When analysing the poetry book Oxygen, Jarosław Borowiec turned his attention to the following words: “I put on mascara/ take off my clothes/ put my arms around a man's back/ I collect images of angels/ and lines from poems about love or death/ I search for people who can talk to hedgehogs”. The critic perceives them as a certain synthesis of the lyrics: “Firstly, [they show] the tender female look at the world – a look which is both seductive, and permeated with the awareness of the passing of time, when [the woman] is witnessing the growing up of her own child. Secondly, along with death and loss, [they contain] love and happiness. Ecclesiastes meeting the narrator of the Song of Songs. Thirdly, [there is] the careful listening to the voices of the world, which is told to us not only in the tongues of men and of angels, but also in the language of biology and nature. In these poems, one can hear the rhythm of submarine lands, the music of the cosmos, the rush of blood, and the tune of breath. They contain many open and hidden references to other poets, song lyrics, the language of mass media. These are poems about the inexpressiveness of feelings, an attempt at the understanding of the unending process of dying and return of life, a journey through the land of dreams, borders of language and experience”.

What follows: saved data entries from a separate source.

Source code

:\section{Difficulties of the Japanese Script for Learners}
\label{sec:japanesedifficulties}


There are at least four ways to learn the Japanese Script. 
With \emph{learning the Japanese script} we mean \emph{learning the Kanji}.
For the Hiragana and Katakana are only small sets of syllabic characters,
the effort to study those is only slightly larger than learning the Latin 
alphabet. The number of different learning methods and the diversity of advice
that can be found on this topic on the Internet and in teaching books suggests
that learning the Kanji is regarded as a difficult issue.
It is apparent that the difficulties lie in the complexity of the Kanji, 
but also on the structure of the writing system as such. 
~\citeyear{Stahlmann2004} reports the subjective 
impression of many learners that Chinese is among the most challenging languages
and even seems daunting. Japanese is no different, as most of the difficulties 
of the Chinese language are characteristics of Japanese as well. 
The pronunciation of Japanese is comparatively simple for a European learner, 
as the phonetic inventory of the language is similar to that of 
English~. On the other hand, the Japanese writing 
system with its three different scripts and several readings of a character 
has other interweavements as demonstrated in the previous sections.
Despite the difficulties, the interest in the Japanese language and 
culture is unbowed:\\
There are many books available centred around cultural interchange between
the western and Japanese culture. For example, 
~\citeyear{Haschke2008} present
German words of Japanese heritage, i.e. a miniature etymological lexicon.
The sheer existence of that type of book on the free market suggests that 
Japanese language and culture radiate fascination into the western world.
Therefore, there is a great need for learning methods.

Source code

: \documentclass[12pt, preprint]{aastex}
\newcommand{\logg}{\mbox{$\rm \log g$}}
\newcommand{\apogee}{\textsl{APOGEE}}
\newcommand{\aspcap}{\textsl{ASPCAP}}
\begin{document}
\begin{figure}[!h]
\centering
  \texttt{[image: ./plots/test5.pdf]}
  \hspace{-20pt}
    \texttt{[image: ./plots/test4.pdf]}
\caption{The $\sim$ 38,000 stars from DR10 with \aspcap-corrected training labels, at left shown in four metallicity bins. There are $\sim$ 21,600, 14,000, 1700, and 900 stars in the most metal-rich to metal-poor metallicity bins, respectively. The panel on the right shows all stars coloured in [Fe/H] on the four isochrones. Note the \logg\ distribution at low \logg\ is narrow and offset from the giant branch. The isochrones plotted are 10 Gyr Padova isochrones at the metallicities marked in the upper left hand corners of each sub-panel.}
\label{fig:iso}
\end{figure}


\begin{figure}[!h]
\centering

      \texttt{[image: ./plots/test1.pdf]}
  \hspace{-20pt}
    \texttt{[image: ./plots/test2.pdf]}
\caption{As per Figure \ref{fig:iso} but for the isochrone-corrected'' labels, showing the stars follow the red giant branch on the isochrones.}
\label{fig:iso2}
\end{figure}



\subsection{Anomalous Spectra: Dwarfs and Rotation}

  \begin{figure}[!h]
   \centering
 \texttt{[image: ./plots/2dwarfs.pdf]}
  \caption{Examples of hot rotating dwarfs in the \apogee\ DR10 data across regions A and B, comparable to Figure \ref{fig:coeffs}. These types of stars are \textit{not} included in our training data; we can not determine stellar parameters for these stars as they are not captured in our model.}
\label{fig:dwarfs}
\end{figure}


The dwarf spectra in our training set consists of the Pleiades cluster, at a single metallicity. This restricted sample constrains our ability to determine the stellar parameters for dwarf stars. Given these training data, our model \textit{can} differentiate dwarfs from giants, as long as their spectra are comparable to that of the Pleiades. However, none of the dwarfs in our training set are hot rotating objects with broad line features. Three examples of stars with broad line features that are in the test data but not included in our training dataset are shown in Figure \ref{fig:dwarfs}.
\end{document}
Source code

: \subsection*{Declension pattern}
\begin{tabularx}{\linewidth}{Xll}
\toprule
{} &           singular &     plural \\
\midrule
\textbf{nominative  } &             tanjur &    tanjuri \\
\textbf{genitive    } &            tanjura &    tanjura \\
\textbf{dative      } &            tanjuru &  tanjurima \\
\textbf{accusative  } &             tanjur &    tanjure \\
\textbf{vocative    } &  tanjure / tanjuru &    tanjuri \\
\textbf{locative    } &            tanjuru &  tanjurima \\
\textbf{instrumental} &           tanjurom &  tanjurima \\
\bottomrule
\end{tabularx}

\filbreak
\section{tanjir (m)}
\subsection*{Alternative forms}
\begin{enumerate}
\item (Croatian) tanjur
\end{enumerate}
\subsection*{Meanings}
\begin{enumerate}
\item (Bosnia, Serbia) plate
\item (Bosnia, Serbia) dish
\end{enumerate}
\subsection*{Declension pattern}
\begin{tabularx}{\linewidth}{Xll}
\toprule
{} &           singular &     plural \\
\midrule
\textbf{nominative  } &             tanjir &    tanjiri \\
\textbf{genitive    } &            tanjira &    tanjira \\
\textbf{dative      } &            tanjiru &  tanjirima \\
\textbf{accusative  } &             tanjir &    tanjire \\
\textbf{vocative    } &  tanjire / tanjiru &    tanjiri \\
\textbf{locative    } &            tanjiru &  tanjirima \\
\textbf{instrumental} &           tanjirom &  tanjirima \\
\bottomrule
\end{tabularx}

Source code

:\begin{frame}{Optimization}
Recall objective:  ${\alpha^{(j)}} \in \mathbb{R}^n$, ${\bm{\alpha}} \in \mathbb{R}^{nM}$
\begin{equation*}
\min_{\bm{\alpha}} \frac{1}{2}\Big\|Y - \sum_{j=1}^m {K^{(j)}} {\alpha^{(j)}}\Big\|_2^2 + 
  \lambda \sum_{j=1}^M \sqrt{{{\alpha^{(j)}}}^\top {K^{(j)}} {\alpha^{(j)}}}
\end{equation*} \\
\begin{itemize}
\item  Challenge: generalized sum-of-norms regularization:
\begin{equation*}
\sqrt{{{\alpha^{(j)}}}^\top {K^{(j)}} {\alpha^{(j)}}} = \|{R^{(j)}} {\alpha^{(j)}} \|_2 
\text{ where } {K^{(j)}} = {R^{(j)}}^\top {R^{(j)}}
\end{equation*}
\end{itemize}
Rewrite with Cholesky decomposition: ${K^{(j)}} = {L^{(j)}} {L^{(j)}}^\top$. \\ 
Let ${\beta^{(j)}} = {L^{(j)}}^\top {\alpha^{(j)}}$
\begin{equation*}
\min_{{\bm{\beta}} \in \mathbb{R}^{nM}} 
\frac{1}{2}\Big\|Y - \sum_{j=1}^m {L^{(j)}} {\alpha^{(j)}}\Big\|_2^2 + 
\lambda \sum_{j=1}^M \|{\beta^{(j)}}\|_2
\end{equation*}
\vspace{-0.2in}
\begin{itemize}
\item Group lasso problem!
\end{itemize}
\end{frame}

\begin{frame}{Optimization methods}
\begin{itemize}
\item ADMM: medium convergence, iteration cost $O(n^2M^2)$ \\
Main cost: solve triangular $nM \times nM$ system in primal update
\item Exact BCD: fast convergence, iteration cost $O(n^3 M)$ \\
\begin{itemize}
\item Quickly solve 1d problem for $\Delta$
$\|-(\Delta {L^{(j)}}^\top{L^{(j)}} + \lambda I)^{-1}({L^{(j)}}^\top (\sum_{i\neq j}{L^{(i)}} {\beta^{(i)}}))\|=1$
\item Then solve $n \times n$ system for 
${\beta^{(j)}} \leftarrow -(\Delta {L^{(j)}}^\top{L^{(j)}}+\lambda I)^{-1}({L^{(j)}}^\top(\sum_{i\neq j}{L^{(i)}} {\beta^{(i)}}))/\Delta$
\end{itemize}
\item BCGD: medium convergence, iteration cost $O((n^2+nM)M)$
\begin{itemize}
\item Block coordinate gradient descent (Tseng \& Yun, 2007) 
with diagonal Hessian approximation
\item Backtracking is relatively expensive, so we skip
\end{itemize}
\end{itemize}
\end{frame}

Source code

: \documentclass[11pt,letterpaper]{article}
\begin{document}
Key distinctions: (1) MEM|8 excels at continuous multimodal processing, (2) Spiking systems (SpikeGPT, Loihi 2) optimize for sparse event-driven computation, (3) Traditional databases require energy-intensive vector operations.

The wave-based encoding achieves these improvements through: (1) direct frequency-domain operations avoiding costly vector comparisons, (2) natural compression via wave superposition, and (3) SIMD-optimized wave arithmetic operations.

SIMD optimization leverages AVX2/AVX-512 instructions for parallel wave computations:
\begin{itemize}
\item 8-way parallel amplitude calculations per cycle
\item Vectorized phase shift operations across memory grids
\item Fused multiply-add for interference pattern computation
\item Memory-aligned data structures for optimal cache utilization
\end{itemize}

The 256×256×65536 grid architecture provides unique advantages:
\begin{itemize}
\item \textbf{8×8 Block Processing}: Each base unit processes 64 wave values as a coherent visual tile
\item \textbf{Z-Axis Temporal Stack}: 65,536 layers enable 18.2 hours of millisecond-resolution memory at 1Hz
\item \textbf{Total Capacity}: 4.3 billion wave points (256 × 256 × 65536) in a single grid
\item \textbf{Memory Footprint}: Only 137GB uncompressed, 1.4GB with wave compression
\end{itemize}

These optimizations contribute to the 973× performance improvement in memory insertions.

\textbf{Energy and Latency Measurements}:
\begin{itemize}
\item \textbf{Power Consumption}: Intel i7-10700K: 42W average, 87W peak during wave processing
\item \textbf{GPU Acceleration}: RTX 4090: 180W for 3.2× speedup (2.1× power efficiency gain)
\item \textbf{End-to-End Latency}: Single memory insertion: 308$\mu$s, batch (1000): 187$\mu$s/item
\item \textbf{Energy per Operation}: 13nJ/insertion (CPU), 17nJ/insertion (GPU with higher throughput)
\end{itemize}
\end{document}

However, I was struck by another fragment of the same book. To me, it seems like the gist of this worldview and style, a combination of the feeling of solidarity with nature and the simultaneous sense of threat, the foreboding of a disaster, and the care of the human beings, of their unstable and unclear place in the chain of beings: “before the day when the sky's dark screen will be furled/ the stars shaken down like burning embers/ I wanted to write/ about ants, hedgehogs, about mushroom spawn/ before the day when the sky's dark screen will be furled/ the stars shaken down like burning embers/ I want to dedicate to you/ (whoever you are/ wherever you dream)/ all the lights/ of nighttime/ and of the city”. The following statement of the poet from an interview with her, greatly corresponds to the above words, and can be considered a punch line of this text: “Necessarily, there comes a question concerning the possibility of the presentation of reality, including the non-human one, with the help of language. Taking into account the utterly catastrophic condition of the natural environment all over the world, the questions asked by ecocriticism are very significant. Can literary texts, and in particular poetic ones, help us develop a better, more real attitude towards the non-human? Can poetry broaden and deepen our imagination in such a way that our ethical reflection is able to cover not only ourselves, but also other creatures, and finally also landscapes, and the Earth itself? After all, poetry originates from primitive rituals, words are not a private property of the poets, and it is the intuition concerning the transformative power of words which lies at the sources of poetry. For me, this relationship between aesthetics and ethics is the key issue. The condition of the world is very poor, and many thinkers believe that the blind obstinacy with which people destroy the Earth testifies to a great crisis of the imagination. I am not able to ignore this problem, when writing or thinking about writing”.